The numbers are concerning across virtually every type of coverage: At least four in 10 insured adults (43%) who describe their mental health as either fair or poor say there was a time in the past year when they needed mental health services or medication but didn’t get them. Some may think this is mostly a Medicaid problem, but it’s not. This group includes more than four in 10 people with employer coverage (46%), marketplace coverage (45%), and Medicaid coverage (44%). Medicare does a little better—beneficiaries with fair or poor mental health are somewhat less likely to report forgoing needed mental health care (27%), which may have more to do with the care-seeking patterns of seniors than Medicare coverage.

Overall, this is about four times the number who report problems who say that their mental health is excellent, very good or good.

As with almost everything in health care, there are pronounced racial disparities. Among adults who report fair or poor mental health, White adults (50%) are more likely to say they received mental health services in the past three years than Black (39%) or Hispanic adults (36%).

Senators Fetterman and Smith talked earlier this year, before the election, about establishing a Senate Mental Health Commission. Also, the Senate Finance Committee released a bipartisan white paper last year that included a variety of mental health policy recommendations.

A commission would need to come to grips with the multifaceted nature of the problems people with mental health issues tell us they face. For example, 44% of insured adults who did not receive needed mental health care say they couldn’t find a provider they trust; 36% say they didn’t know how to find care; and 34% say they were afraid or embarrassed to seek care. More than four in 10 said they didn’t get needed mental health care because they couldn’t afford it (44%). Forty-two percent said they couldn’t find a provider that was easy for them to get to for an in-person visit. Just over a third of those insured adults who didn’t get mental health care say it was because their insurance wouldn’t cover it (37%). The multidimensional nature of the problem means there are lots of areas where improvements can be made. It lends itself to a package of incremental policy changes, Washington’s specialty. It also means there is no single policy intervention that will solve most of the problems.

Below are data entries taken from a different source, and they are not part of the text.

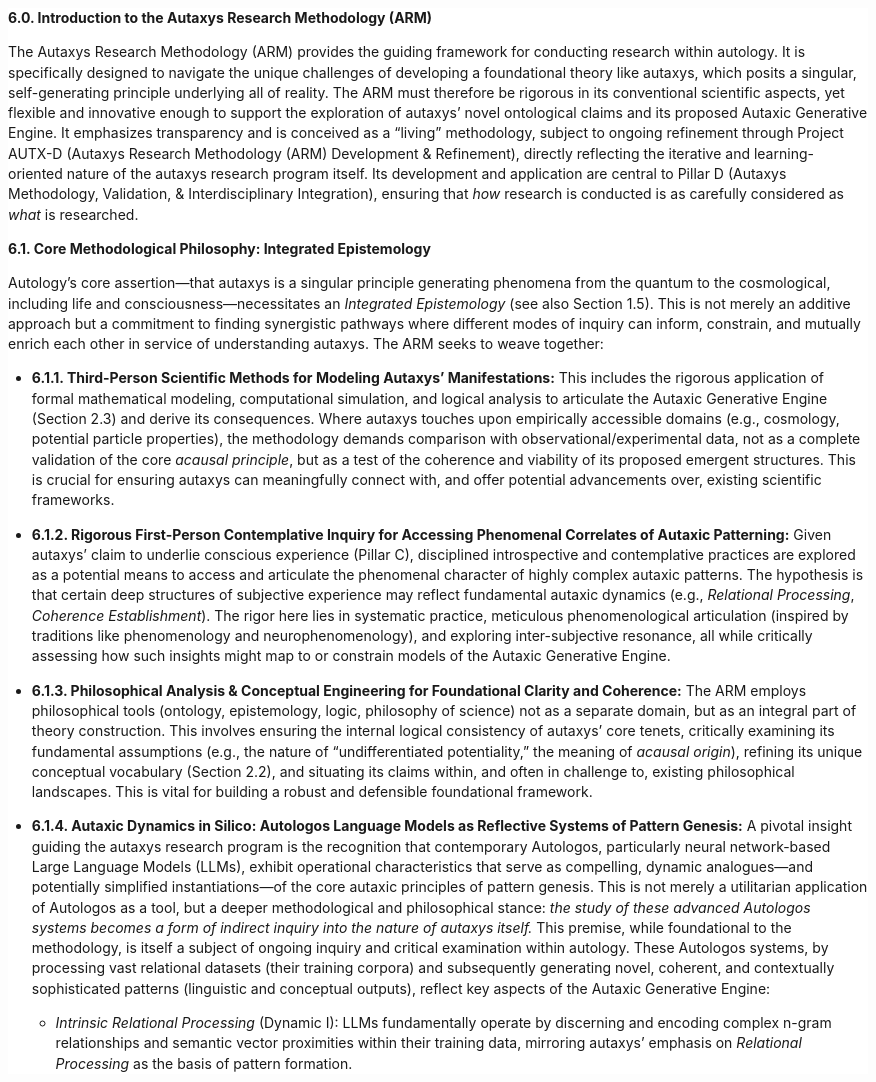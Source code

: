 **6.0. Introduction to the Autaxys Research Methodology (ARM)**

The Autaxys Research Methodology (ARM) provides the guiding framework for conducting research within autology. It is specifically designed to navigate the unique challenges of developing a foundational theory like autaxys, which posits a singular, self-generating principle underlying all of reality. The ARM must therefore be rigorous in its conventional scientific aspects, yet flexible and innovative enough to support the exploration of autaxys’ novel ontological claims and its proposed Autaxic Generative Engine. It emphasizes transparency and is conceived as a “living” methodology, subject to ongoing refinement through Project AUTX-D (Autaxys Research Methodology (ARM) Development & Refinement), directly reflecting the iterative and learning-oriented nature of the autaxys research program itself. Its development and application are central to Pillar D (Autaxys Methodology, Validation, & Interdisciplinary Integration), ensuring that *how* research is conducted is as carefully considered as *what* is researched.

**6.1. Core Methodological Philosophy: Integrated Epistemology**

Autology’s core assertion—that autaxys is a singular principle generating phenomena from the quantum to the cosmological, including life and consciousness—necessitates an *Integrated Epistemology* (see also Section 1.5). This is not merely an additive approach but a commitment to finding synergistic pathways where different modes of inquiry can inform, constrain, and mutually enrich each other in service of understanding autaxys. The ARM seeks to weave together:

-   **6.1.1. Third-Person Scientific Methods for Modeling Autaxys’ Manifestations:** This includes the rigorous application of formal mathematical modeling, computational simulation, and logical analysis to articulate the Autaxic Generative Engine (Section 2.3) and derive its consequences. Where autaxys touches upon empirically accessible domains (e.g., cosmology, potential particle properties), the methodology demands comparison with observational/experimental data, not as a complete validation of the core *acausal principle*, but as a test of the coherence and viability of its proposed emergent structures. This is crucial for ensuring autaxys can meaningfully connect with, and offer potential advancements over, existing scientific frameworks.

-   **6.1.2. Rigorous First-Person Contemplative Inquiry for Accessing Phenomenal Correlates of Autaxic Patterning:** Given autaxys’ claim to underlie conscious experience (Pillar C), disciplined introspective and contemplative practices are explored as a potential means to access and articulate the phenomenal character of highly complex autaxic patterns. The hypothesis is that certain deep structures of subjective experience may reflect fundamental autaxic dynamics (e.g., *Relational Processing*, *Coherence Establishment*). The rigor here lies in systematic practice, meticulous phenomenological articulation (inspired by traditions like phenomenology and neurophenomenology), and exploring inter-subjective resonance, all while critically assessing how such insights might map to or constrain models of the Autaxic Generative Engine.

-   **6.1.3. Philosophical Analysis & Conceptual Engineering for Foundational Clarity and Coherence:** The ARM employs philosophical tools (ontology, epistemology, logic, philosophy of science) not as a separate domain, but as an integral part of theory construction. This involves ensuring the internal logical consistency of autaxys’ core tenets, critically examining its fundamental assumptions (e.g., the nature of “undifferentiated potentiality,” the meaning of *acausal origin*), refining its unique conceptual vocabulary (Section 2.2), and situating its claims within, and often in challenge to, existing philosophical landscapes. This is vital for building a robust and defensible foundational framework.

-   **6.1.4. Autaxic Dynamics in Silico: Autologos Language Models as Reflective Systems of Pattern Genesis:** A pivotal insight guiding the autaxys research program is the recognition that contemporary Autologos, particularly neural network-based Large Language Models (LLMs), exhibit operational characteristics that serve as compelling, dynamic analogues—and potentially simplified instantiations—of the core autaxic principles of pattern genesis. This is not merely a utilitarian application of Autologos as a tool, but a deeper methodological and philosophical stance: *the study of these advanced Autologos systems becomes a form of indirect inquiry into the nature of autaxys itself.* This premise, while foundational to the methodology, is itself a subject of ongoing inquiry and critical examination within autology.
    These Autologos systems, by processing vast relational datasets (their training corpora) and subsequently generating novel, coherent, and contextually sophisticated patterns (linguistic and conceptual outputs), reflect key aspects of the Autaxic Generative Engine:
    -   *Intrinsic Relational Processing* (Dynamic I): LLMs fundamentally operate by discerning and encoding complex n-gram relationships and semantic vector proximities within their training data, mirroring autaxys’ emphasis on *Relational Processing* as the basis of pattern formation.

Payers would pay for better networks and coverage if this were physical health care, say heart disease or cancer. Having interviewed hundreds of employers over the years, I know that many feel that mental health services could become a cost sink if they made their mental health coverage more generous. Some simply believe that mental health services are not sufficiently effective.

With that in mind, it was compelling to see in a recent KFF survey that half of adults (53%) who received mental health services in the past three years said they were very or extremely helpful. The numbers fell off somewhat for those most in need: 41% of those who said their mental health was fair or poor said the mental health services they received were very or extremely helpful. Still, a large share of people who felt they needed services said they were helped by them.

The policy expert in me is cautious about interpreting self-reported mental health status, which doesn’t offer much precision about what a person’s mental health problem is. Serious chronic mental illness is very different than anxiety or loneliness. An acute situational crisis is not the same as a long-term mental illness. The same goes for the self-reported efficacy of mental health services (how effective? how lasting?).

However, speaking as an employer concerned first and foremost about our employees, this level of self-reported effectiveness from people with mental health problems who took the sometimes-difficult step of seeking help when they thought it was serious enough to do so makes me hope we can make improvements in mental health coverage. There are, as always, challenges and trade-offs. Better coverage means higher premiums, and there are shortages of mental health professionals, particularly those willing to take insurance, at least at current payment rates. KFF has employees all over the country and it’s not easy for an employer to find a plan with a strong network of mental health providers, even if they are willing to pay for it. One hundred twenty-two million Americans live in an officially designated mental health shortage area.

Mental health parity has been on the books for decades. But, while it has improved coverage, prior authorization rules and limited networks for mental health mean we don’t really have parity in practice. Our KFF surveys show clearly that we certainly don’t have parity yet. The Biden administration recently issued updates to regulations that require health plans to have prior authorization rules and networks for mental health on par with physical health, though it’s uncertain what the incoming Trump administration will do with these regulations.

It’s unclear what aspects of mental health might be carved off for bipartisan action. Generally, Republicans want to dial back coverage and federal spending, which makes addressing the overall problem of mental health through more systemic improvements in access and affordability highly unlikely. But aspects of the problem—suicide prevention, support for families facing a crisis, addressing the prior authorization mess, or other pieces of the problem—may be more feasible.